▶ [Problem description]
Lines holding the string "берём" in the listing below are to be copied.
■ ■ ■ ■ ■ ■ ■
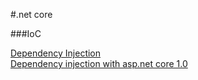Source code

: #.net core

###IoC

[Dependency Injection](https://csharp.christiannagel.com/2016/06/04/dependencyinjection/)  
[Dependency injection with asp.net core 1.0](http://www.codeguru.com/csharp/.net/net_asp/dependency-injection-with-asp.net-core-1.0.html)
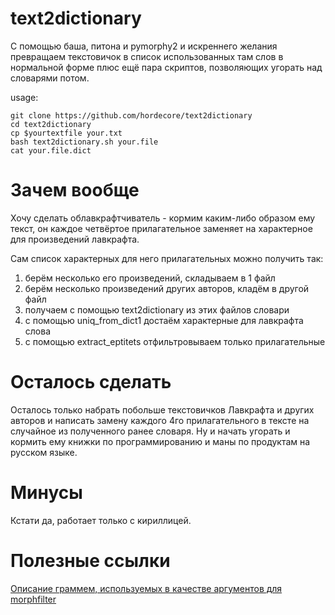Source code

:# text2dictionary

С помощью баша, питона и pymorphy2 и искреннего желания превращаем текстовичок в список использованных там слов в нормальной форме плюс ещё пара скриптов, позволяющих угорать над словарями потом.

usage:

    git clone https://github.com/hordecore/text2dictionary
    cd text2dictionary
    cp $yourtextfile your.txt
    bash text2dictionary.sh your.file
    cat your.file.dict

# Зачем вообще

Хочу сделать облавкрафтчиватель - кормим каким-либо образом ему текст, он каждое четвёртое прилагательное заменяет на характерное для произведений лавкрафта.

Сам список характерных для него прилагательных можно получить так:

1. берём несколько его произведений, складываем в 1 файл
2. берём несколько произведений других авторов, кладём в другой файл
3. получаем с помощью text2dictionary из этих файлов словари
4. с помощью uniq_from_dict1 достаём характерные для лавкрафта слова
5. с помощью extract_eptitets отфильтровываем только прилагательные

# Осталось сделать

Осталось только набрать побольше текстовичков Лавкрафта и других авторов и написать замену каждого 4го прилагательного в тексте на случайное из полученного ранее словаря. Ну и начать угорать и кормить ему книжки по программированию и маны по продуктам на русском языке.

# Минусы

Кстати да, работает только с кириллицей.

# Полезные ссылки

[Описание граммем, используемых в качестве аргументов для morphfilter](http://pymorphy2.readthedocs.org/en/latest/user/grammemes.html#grammeme-docs)
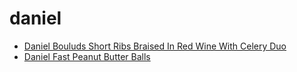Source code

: # daniel

 * [Daniel Bouluds Short Ribs Braised In Red Wine With Celery Duo](index/d/daniel-bouluds-short-ribs-braised-in-red-wine-with-celery-duo-106671.json)
 * [Daniel Fast Peanut Butter Balls](index/d/daniel-fast-peanut-butter-balls.json)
■ ■ ■ ■ ■ ■ ■
▶ [Answer box]
1. берём несколько его произведений, складываем в 1 файл
2. берём несколько произведений других авторов, кладём в другой файл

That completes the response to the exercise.